Wilson glanced at Belov, but the Russian looked away, as if to say, You’re on your own. “You mean, the suburb – the one in Maryland?”

“And D.C. – part of it’s in Dee Cee.”

Wilson nodded. “Yeah,” he said. “I’ve been there once or twice.”

Commander Ibrahim thumped his chest with his fist, then pointed a finger at Wilson. “Well, I was there two fucking years!”

Wilson didn’t know what to say. Said: “Hunh!”

Commander Ibrahim turned to the boy-soldier on his right. “That’s my homey,” he declared.

The kid laughed.

The drive to the mining camp near Bafwasende was about fifty kilometers along a dirt track that, to Wilson’s surprise, was in decent condition. They rode in a sleek Mercedes sedan, with Commander Ibrahim in the front beside the driver, smoking a spliff. Wilson availed himself of the foldaway wet bar to nurse a tumbler of Glenmorangie, neat, and Belov did the same. For Wilson, it was a narcissistic moment, but for Belov, it was just another day at the office.

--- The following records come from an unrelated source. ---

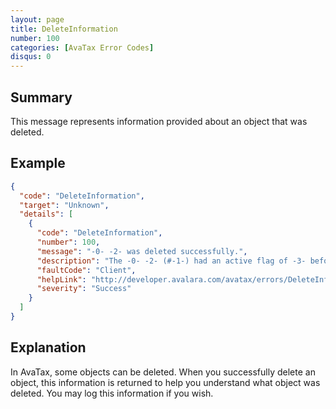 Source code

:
 ```yaml
---
layout: page
title: DeleteInformation
number: 100
categories: [AvaTax Error Codes]
disqus: 0
---
```


## Summary

This message represents information provided about an object that was deleted.

## Example

```json
{
  "code": "DeleteInformation",
  "target": "Unknown",
  "details": [
    {
      "code": "DeleteInformation",
      "number": 100,
      "message": "-0- -2- was deleted successfully.",
      "description": "The -0- -2- (#-1-) had an active flag of -3- before deletion.",
      "faultCode": "Client",
      "helpLink": "http://developer.avalara.com/avatax/errors/DeleteInformation",
      "severity": "Success"
    }
  ]
}
```

## Explanation

In AvaTax, some objects can be deleted.  When you successfully delete an object, this information is returned to help you understand what object was deleted.  You may log this information if you wish.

Their escorts, front to back, were an armored personnel carrier and a “technical.” The latter was a Jeep Grand Cherokee whose roof had been sawn off to accommodate a light machine gun where the rear seat had been. Flat-black with primer, the defrocked SUV had improvised armor, as well as a constellation of bullet holes in the front left fender. An effort to putty them over with epoxy had been unsuccessful, and cosmetically insane.

The APC was a BTR-70, according to Belov (who’d sold it to Commander Ibrahim). It had coaxial machine guns and was totally amphibious. “Nice Russian car!” Belov bragged. “They make in Arzamas plant – in Nizhny Novgorod. But heavy! Ten tons, I think!”

“Eleven,” Ibrahim corrected.

Belov was about to disagree when their conversation was cut short by a burst of machine-gun fire from the technical.

Wilson saw a group of men scatter from the side of the road, scrambling into the bush.

Belov and Commander Ibrahim laughed.

“What the fuck was that?” Wilson asked.

Ibrahim chuckled. “Local people,” he said. “No worries.”

“Did we hit ’em?”

Ibrahim shrugged. “I don’t know.” The way he said it, he might as well have added, Like it matters?

Wilson glanced out the back window, saw the sky brightening in the east. “So where did they go?”

Belov snorted. “Nowhere! They’re back in five minutes. Like roaches!”

Ibrahim turned to Wilson. “You saw the rope?”

Wilson shook his head. He hadn’t seen anything but half a dozen men running for their lives.